Hastalığın Tedavisi: Vakaların çoğu hafiftir. Hijyene özen gösterilmelidir. Tedavide göz damlaları ve pomatlar da kullanılmaktadır ancak hastalığın belirtileri alerjik konjonktivit ile karıştırılabildiğinden yanlış ilaç kullanımından kaçınılmalıdır. Yanlış ilaç kullanımı, iyileşme sürecinin uzamasına neden olacaktır.

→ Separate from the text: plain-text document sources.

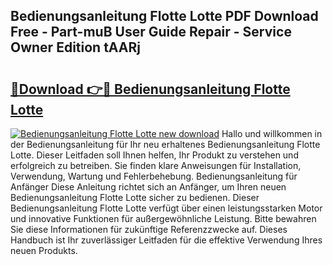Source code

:## Bedienungsanleitung Flotte Lotte PDF Download Free - Part-muB User Guide Repair - Service Owner Edition tAARj

# <h2><a href="http://df2h01.blite.top/?on=Bedienungsanleitung+Flotte+Lotte">🔗Download 👉🔴 Bedienungsanleitung Flotte Lotte</a></h2>

[![Bedienungsanleitung Flotte Lotte new download](https://i.imgur.com/lujVjoI.png)](http://df2h01.blite.top/?on=Bedienungsanleitung+Flotte+Lotte)
Hallo und willkommen in der Bedienungsanleitung für Ihr neu erhaltenes Bedienungsanleitung Flotte Lotte. Dieser Leitfaden soll Ihnen helfen, Ihr Produkt zu verstehen und erfolgreich zu betreiben. Sie finden klare Anweisungen für Installation, Verwendung, Wartung und Fehlerbehebung. Bedienungsanleitung für Anfänger Diese Anleitung richtet sich an Anfänger, um Ihren neuen Bedienungsanleitung Flotte Lotte sicher zu bedienen. Dieser Bedienungsanleitung Flotte Lotte verfügt über einen leistungsstarken Motor und innovative Funktionen für außergewöhnliche Leistung. Bitte bewahren Sie diese Informationen für zukünftige Referenzzwecke auf. Dieses Handbuch ist Ihr zuverlässiger Leitfaden für die effektive Verwendung Ihres neuen Produkts.
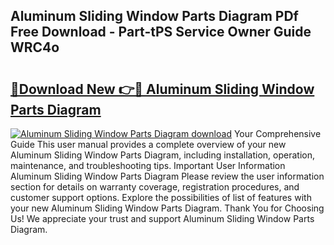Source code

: ## Aluminum Sliding Window Parts Diagram PDf Free Download - Part-tPS Service Owner Guide WRC4o

# <h2><a href="http://dfsm5h.blite.top/?on=Aluminum+Sliding+Window+Parts+Diagram">🔗Download New 👉🔴 Aluminum Sliding Window Parts Diagram</a></h2>

[![Aluminum Sliding Window Parts Diagram download](https://i.imgur.com/lujVjoI.png)](http://dfsm5h.blite.top/?on=Aluminum+Sliding+Window+Parts+Diagram)
Your Comprehensive Guide This user manual provides a complete overview of your new Aluminum Sliding Window Parts Diagram, including installation, operation, maintenance, and troubleshooting tips. Important User Information Aluminum Sliding Window Parts Diagram Please review the user information section for details on warranty coverage, registration procedures, and customer support options. Explore the possibilities of list of features with your new Aluminum Sliding Window Parts Diagram. Thank You for Choosing Us! We appreciate your trust and support Aluminum Sliding Window Parts Diagram.
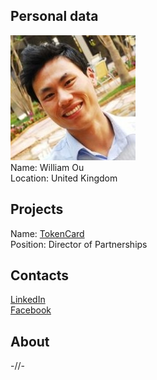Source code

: ## Personal data
![william ou photo](photo/william_ou.jpg)  
Name:   William Ou  
Location: United Kingdom  
## Projects 
Name: [TokenCard](../projects/tokencard.md)  
Position: Director of Partnerships   
## Contacts
[LinkedIn](https://www.linkedin.com/in/william-ou-1b41902/?lipi=urn%3Ali%3Apage%3Ad_flagship3_search_srp_people%3B7PGFzG1xQoyCD%2BoPO9k8dw%3D%3D&licu=urn%3Ali%3Acontrol%3Ad_flagship3_search_srp_people-search_srp_result&lici=UMdv8wXqR4inOzw2F02%2B8A%3D%3D)  
[Facebook](https://www.facebook.com/ou.william)
## About
-//-
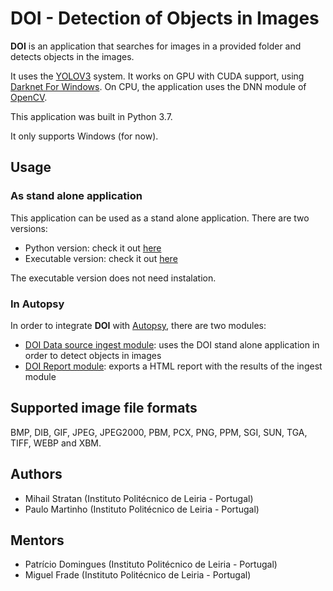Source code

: # DOI - Detection of Objects in Images

**DOI** is an application that searches for images in a provided folder and detects objects in the images.

It uses the [YOLOV3](https://pjreddie.com/darknet/yolo/) system. It works on GPU with CUDA support, using [Darknet For Windows](https://github.com/AlexeyAB/darknet). On CPU, the application uses the DNN module of [OpenCV](https://pypi.org/project/opencv-python/).

This application was built in Python 3.7.

It only supports Windows (for now).

## Usage

### As stand alone application

This application can be used as a stand alone application. There are two versions:

* Python version: check it out [here](./doi)
* Executable version: check it out [here](./doi_exe)

The executable version does not need instalation.

### In Autopsy

In order to integrate **DOI** with [Autopsy](https://www.autopsy.com/), there are two modules:

 * [DOI Data source ingest module](./doi_autopsy_modules/doi_ingest): uses the DOI stand alone application in order to detect objects in images
 * [DOI Report module](./doi_autopsy_modules/doi_ingest): exports a HTML report with the results of the ingest module

## Supported image file formats

BMP, DIB, GIF, JPEG, JPEG2000, PBM, PCX, PNG, PPM, SGI, SUN, TGA, TIFF, WEBP and XBM.

## Authors

* Mihail Stratan (Instituto Politécnico de Leiria - Portugal)
* Paulo Martinho (Instituto Politécnico de Leiria - Portugal)

## Mentors

* Patrício Domingues (Instituto Politécnico de Leiria - Portugal)
* Miguel Frade (Instituto Politécnico de Leiria - Portugal)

Kontak lens kullananlarda hem enfeksiyonlu hem de alerjik konjonktivit oluşma riski daha fazladır. Bu nedenle kontak lens kullananların lenslerini takıp çıkartırken el hijyenine önem vermesi, lens temizliğinde musluk suyu kullanmaması, lenslerle havuza veya denize girmemesi gerekir. Ayrıca lenslerle uyumak da enfeksiyon riskini artırmaktadır. Lens kabının içindeki solüsyonun mümkünse her gün tazelenmesi, riski azaltacaktır. Alerji durumunda ise doktorumuza başvurarak gerekli durumlarda lens ya da solüsyon değişimi, hatta bazen lens kullanımından vazgeçilmesi söz konusu olabilmektedir.
Dikkat!
Konjonktivitten korunmak için eller sık sık yıkanmalı ve temiz tutulmalı, başkalarına ait olan havlu ya da kişisel ürünler kullanılmamalı, kontak lens kullanılıyorsa hijyen kurallarına uyulmalıdır.
Kaşıntının daha da artmasına, mikropların yayılmasına ve kornea tabakasının incelmesine neden olabileceğinden gözler sürekli ovuşturulmamalıdır.
Ezbere ilaç kullanılmamalı, doktorumuzun önerdiği ilaçlar ise talimatlara uygun şekilde kullanılmalıdır.